Il y a seize ans, l’hostilité de l’opinion publique à l’égard des traders était si forte que certains d’entre eux allaient à leurs bureaux de la City en jogging, costume plié dans un sac, par crainte de se faire écharper. C'était au lendemain du krach de 2008. L’onde de choc fut si traumatisante qu’en 2012, un François Hollande déboussolé désigna « le monde de la finance » comme son « véritable adversaire ». Deux ans après, il nommait au ministère de l’Économie le banquier d’affaires Emmanuel Macron. Lui président, reçoit le 23 août les « cheffes » et « chefs » à plumes des partis sur le casse-tête du Grand Sachem qui formera un nouveau Conseil des sages. On dit aujourd'hui premier ministre et gouvernement. On n'est plus des sauvages, quand même ! Lucie Castets, cigale du NFP, s'est mise en pole position et a chanté tout l'été ses « objectifs » là où on voulait bien lui tendre un micro. J'ose espérer qu'à ces palabres de braves, on n'aura pas trop fumé le calumet de la paix. La fumée, ça pique les yeux et, en politique, le porte-monnaie.
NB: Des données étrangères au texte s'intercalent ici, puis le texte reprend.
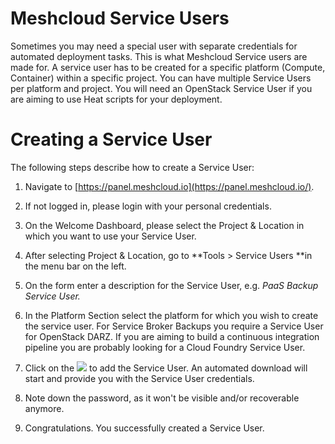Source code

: # Meshcloud Service Users

Sometimes you may need a special user with separate credentials for automated deployment tasks. This is what Meshcloud Service users are made for. A service user has to be created for a specific platform \(Compute, Container\) within a specific project. You can have multiple Service Users per platform and project. You will need an OpenStack Service User if you are aiming to use Heat scripts for your deployment.

# Creating a Service User

The following steps describe how to create a Service User:

1. Navigate to [https://panel.meshcloud.io](https://panel.meshcloud.io/).

2. If not logged in, please login with your personal credentials.

3. On the Welcome Dashboard, please select the Project & Location in which you want to use your Service User.

4. After selecting Project & Location, go to **Tools &gt; Service Users **in the menu bar on the left.

5. On the form enter a description for the Service User, e.g. _PaaS Backup Service User._

6. In the Platform Section select the platform for which you wish to create the service user. For Service Broker Backups you require a Service User for OpenStack DARZ. If you are aiming to build a continuous integration pipeline you are probably looking for a Cloud Foundry Service User.

7. Click on the ![](https://meshcloud.gitbooks.io/meshcloud/content/assets/plus-sign.png) to add the Service User. An automated download will start and provide you with the Service User credentials.

8. Note down the password, as it won't be visible and/or recoverable anymore.

9. Congratulations. You successfully created a Service User.



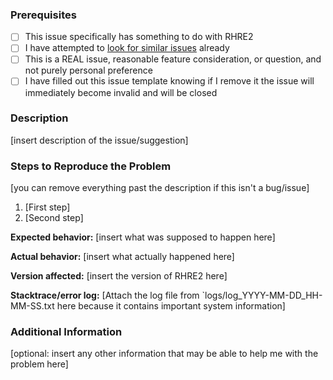 ### Prerequisites
* [ ] This issue specifically has something to do with RHRE2
* [ ] I have attempted to [look for similar issues](https://github.com/chrislo27/RhythmHeavenRemixEditor/issues?utf8=%E2%9C%93&q=is%3Aissue)
already
* [ ] This is a REAL issue, reasonable feature consideration, or question, and not purely personal preference
* [ ] I have filled out this issue template knowing if I remove it the issue will immediately become invalid and will be closed

### Description
[insert description of the issue/suggestion]

### Steps to Reproduce the Problem
[you can remove everything past the description if this isn't a bug/issue]
1. [First step]
2. [Second step]


**Expected behavior:** [insert what was supposed to happen here]

**Actual behavior:** [insert what actually happened here]

**Version affected:** [insert the version of RHRE2 here]

**Stacktrace/error log:** [Attach the log file from `logs/log_YYYY-MM-DD_HH-MM-SS.txt here because it contains important system information]

### Additional Information
[optional: insert any other information that may be able to help me with the problem here]
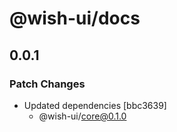 # @wish-ui/docs

## 0.0.1

### Patch Changes

- Updated dependencies [bbc3639]
  - @wish-ui/core@0.1.0
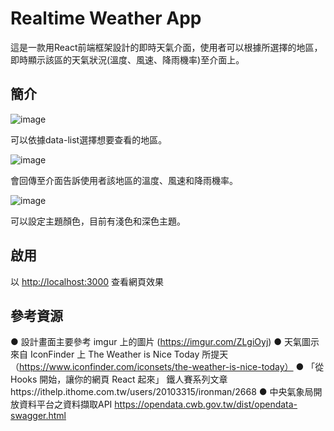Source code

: # Realtime Weather App

這是一款用React前端框架設計的即時天氣介面，使用者可以根據所選擇的地區，即時顯示該區的天氣狀況(溫度、風速、降雨機率)至介面上。

## 簡介

![image](https://user-images.githubusercontent.com/98528149/203065926-74e54eca-da8e-4d0a-8a1f-d94f19afb00e.png)

可以依據data-list選擇想要查看的地區。

![image](https://user-images.githubusercontent.com/98528149/203066118-63e2cb85-3409-467f-b603-b720a3f186b0.png)

會回傳至介面告訴使用者該地區的溫度、風速和降雨機率。

![image](https://user-images.githubusercontent.com/98528149/203066377-a66f5a96-8cc5-4ae2-89d1-445ef5eba255.png)

可以設定主題顏色，目前有淺色和深色主題。

## 啟用

以 [http://localhost:3000](http://localhost:3000) 查看網頁效果

## 參考資源
● 設計畫面主要參考 imgur 上的圖片 (https://imgur.com/ZLgiOyj)
● 天氣圖示來自 IconFinder 上 The Weather is Nice Today 所提天（https://www.iconfinder.com/iconsets/the-weather-is-nice-today）
● 「從 Hooks 開始，讓你的網頁 React 起來」 鐵人賽系列文章https://ithelp.ithome.com.tw/users/20103315/ironman/2668
● 中央氣象局開放資料平台之資料擷取API
https://opendata.cwb.gov.tw/dist/opendata-swagger.html


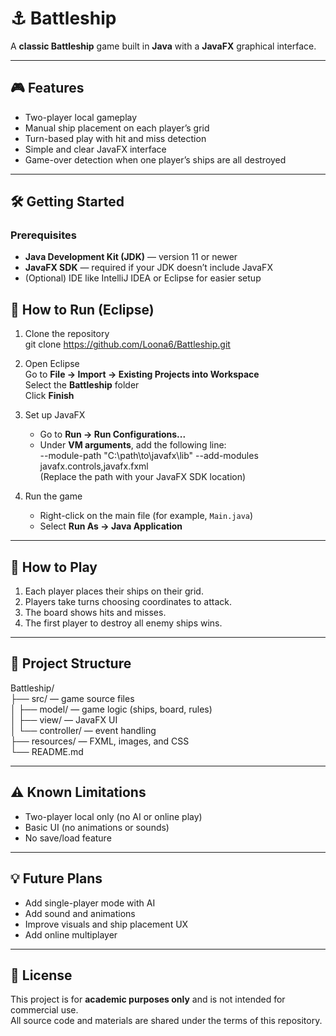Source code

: 
# ⚓ Battleship

A **classic Battleship** game built in **Java** with a **JavaFX** graphical interface.  

---

## 🎮 Features

- Two-player local gameplay  
- Manual ship placement on each player’s grid  
- Turn-based play with hit and miss detection  
- Simple and clear JavaFX interface  
- Game-over detection when one player’s ships are all destroyed  

---

## 🛠️ Getting Started

### Prerequisites

- **Java Development Kit (JDK)** — version 11 or newer  
- **JavaFX SDK** — required if your JDK doesn’t include JavaFX  
- (Optional) IDE like IntelliJ IDEA or Eclipse for easier setup  

## 🚀 How to Run (Eclipse)

1. Clone the repository  
   git clone https://github.com/Loona6/Battleship.git

2. Open Eclipse  
   Go to **File → Import → Existing Projects into Workspace**  
   Select the **Battleship** folder  
   Click **Finish**

3. Set up JavaFX  
   - Go to **Run → Run Configurations...**  
   - Under **VM arguments**, add the following line:  
     --module-path "C:\path\to\javafx\lib" --add-modules javafx.controls,javafx.fxml  
     (Replace the path with your JavaFX SDK location)

4. Run the game  
   - Right-click on the main file (for example, `Main.java`)  
   - Select **Run As → Java Application**

---

## 🧩 How to Play

1. Each player places their ships on their grid.  
2. Players take turns choosing coordinates to attack.  
3. The board shows hits and misses.  
4. The first player to destroy all enemy ships wins.

---

## 📂 Project Structure

Battleship/  
├── src/ — game source files  
│   ├── model/ — game logic (ships, board, rules)  
│   ├── view/ — JavaFX UI  
│   └── controller/ — event handling  
├── resources/ — FXML, images, and CSS  
└── README.md

---

## ⚠️ Known Limitations

- Two-player local only (no AI or online play)  
- Basic UI (no animations or sounds)  
- No save/load feature  

---

## 💡 Future Plans

- Add single-player mode with AI  
- Add sound and animations  
- Improve visuals and ship placement UX  
- Add online multiplayer  

---

## 🪪 License

This project is for **academic purposes only** and is not intended for commercial use.  
All source code and materials are shared under the terms of this repository.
En parlant d'yeux, on en a pris plein les mirettes avec les JO. Et ces médailles qui tombaient comme à Gravelotte ! Ces shows atypiques et versicolores regardés, enfants éblouis, alors que brûlent Athènes et la Grèce, qu'un fou furieux a tué plus de 36 000 Palestiniens dont presque 8 000 enfants en neuf mois, que le marchand de canons allemand Rheinmetall, « très en pointe dans la fourniture d'armes à l'Ukraine », vient de racheter un autre marchand de canon, l'Américain Loc Performance, pour un petit milliard de dollars. C'est un 23 août - 1927 - qu'ont été électrocutés Sacco et Vanzetti ; un 23 août - 2015 - que les islamistes ont dynamité la ville antique de Palmyre en Syrie, classée au patrimoine mondial de l'UNESCO. Comme le dit à son oncle le Tancrède du roman de Lampedusa : « Il faut que tout change pour que rien ne change »*. On est servis.
* Giuseppe di Lampedusa : Le Guépard (1958).